И переполнилась чаша - Франсуаза Саган
Шрифт:
Интервал:
Закладка:
– Что это значит? – спросил Жером. – Алиса, Алиса, что он говорит?
– Я вам все объясню, – сказала Алиса. Она медленно открыла лицо, и руки ее соскользнули на колени с изяществом, неосознанно отмеченным обоими мужчинами.
– Алиса, – спросил Шарль, – Алиса, он не сделал вам больно?
Она улыбнулась. Улыбнулась его исключительной и вместе с тем встречающейся довольно часто доверчивости: полюбив женщину, Шарль, как видно, не мог вообразить себе, чтобы она изменила ему по своей воле.
– Нет, – отвечала она, качая головой, – нет, он не причинил мне боли. Нисколько. Прошу вас, Шарль, оставьте нас, я должна поговорить с Жеромом.
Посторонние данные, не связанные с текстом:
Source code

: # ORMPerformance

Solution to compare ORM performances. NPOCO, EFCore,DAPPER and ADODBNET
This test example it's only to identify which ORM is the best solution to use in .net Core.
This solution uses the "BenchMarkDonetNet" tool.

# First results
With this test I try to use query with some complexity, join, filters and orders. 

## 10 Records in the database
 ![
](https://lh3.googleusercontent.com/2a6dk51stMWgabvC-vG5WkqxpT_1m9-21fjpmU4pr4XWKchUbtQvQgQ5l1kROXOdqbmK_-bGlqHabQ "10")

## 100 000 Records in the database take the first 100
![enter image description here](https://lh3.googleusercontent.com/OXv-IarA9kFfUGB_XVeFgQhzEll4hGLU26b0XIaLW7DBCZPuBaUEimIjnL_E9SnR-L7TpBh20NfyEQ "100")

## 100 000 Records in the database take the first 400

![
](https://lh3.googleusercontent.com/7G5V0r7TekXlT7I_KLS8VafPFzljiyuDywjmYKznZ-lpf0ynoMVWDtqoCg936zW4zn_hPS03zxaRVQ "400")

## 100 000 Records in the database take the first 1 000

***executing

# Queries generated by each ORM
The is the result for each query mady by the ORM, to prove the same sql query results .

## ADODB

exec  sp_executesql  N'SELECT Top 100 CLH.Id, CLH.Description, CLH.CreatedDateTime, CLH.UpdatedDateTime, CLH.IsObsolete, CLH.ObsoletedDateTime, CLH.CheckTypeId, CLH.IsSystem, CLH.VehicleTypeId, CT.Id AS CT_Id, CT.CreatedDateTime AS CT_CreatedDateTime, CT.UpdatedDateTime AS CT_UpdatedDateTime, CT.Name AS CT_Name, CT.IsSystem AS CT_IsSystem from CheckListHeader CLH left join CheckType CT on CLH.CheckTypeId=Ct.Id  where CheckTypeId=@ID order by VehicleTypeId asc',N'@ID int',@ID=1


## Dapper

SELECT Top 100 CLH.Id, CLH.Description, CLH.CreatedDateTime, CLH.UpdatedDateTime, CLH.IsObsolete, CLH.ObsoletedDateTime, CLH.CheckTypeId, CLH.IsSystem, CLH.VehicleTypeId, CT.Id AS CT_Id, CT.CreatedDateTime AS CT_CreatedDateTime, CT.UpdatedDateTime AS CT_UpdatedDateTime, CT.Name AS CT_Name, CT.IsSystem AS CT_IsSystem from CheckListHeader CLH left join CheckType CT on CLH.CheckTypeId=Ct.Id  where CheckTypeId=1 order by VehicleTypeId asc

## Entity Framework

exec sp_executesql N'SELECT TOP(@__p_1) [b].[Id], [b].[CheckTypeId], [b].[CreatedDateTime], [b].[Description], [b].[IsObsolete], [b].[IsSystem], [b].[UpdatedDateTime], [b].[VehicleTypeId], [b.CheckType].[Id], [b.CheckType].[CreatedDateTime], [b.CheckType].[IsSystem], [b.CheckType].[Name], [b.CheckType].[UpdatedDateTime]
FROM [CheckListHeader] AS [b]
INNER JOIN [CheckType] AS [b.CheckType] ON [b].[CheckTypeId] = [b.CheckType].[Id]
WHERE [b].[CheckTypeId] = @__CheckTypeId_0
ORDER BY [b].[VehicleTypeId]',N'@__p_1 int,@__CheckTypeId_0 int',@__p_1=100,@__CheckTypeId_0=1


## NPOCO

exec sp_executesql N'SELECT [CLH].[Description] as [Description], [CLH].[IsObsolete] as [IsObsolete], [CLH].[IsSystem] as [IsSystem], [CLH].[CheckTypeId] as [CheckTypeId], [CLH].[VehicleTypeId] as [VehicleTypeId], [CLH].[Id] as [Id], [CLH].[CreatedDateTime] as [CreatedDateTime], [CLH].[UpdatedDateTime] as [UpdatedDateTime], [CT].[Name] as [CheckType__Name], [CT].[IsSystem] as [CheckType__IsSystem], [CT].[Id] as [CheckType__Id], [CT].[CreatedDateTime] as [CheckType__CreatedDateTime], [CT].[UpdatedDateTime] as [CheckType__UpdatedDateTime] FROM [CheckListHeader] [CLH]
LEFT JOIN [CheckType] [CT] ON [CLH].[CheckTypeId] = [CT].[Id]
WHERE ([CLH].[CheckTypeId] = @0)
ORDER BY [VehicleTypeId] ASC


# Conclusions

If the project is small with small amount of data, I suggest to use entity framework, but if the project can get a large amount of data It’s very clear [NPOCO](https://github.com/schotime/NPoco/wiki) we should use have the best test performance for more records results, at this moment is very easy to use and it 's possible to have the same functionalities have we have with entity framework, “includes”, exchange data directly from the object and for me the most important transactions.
– Погоди, – остановил Жером направляющегося к двери Шарля и пошел ему навстречу с опущенными руками. – Подлец, – процедил он сквозь зубы, – ничтожный подлец. Дерьмо. Ты всю жизнь только этим и занимался! Жулик, бабник, обманщик. И трус в придачу! Иди отсюда, подонок!
Голова Шарля моталась справа налево, словно под ударами. Он закрыл глаза и не отвечал. И только когда Жером замолчал, он развернулся по-военному и быстро вышел.
Когда Жером шагнул на Шарля, Алиса инстинктивно встала и простояла, пока тот не вышел. Теперь Жером повернулся к ней лицом, оба ощущали боль от разделяющего их пространства, от их трагикомического положения и банальности разыгрывавшейся драмы. Алиса впервые видела Жерома в роли, его недостойной, и происходило это по ее вине. Ее охватило отчаяние. Ей хотелось обнять этого старенького мальчика, серьезного, ответственного, но ведь и ранимого. Что она ему скажет, что тут можно сказать? Сам он был не настолько жесток, чтобы оскорблять ее, и не настолько глуп, чтобы упрекать. Он молчал, в глазах его читалось настороженное ожидание и паническое недоумение.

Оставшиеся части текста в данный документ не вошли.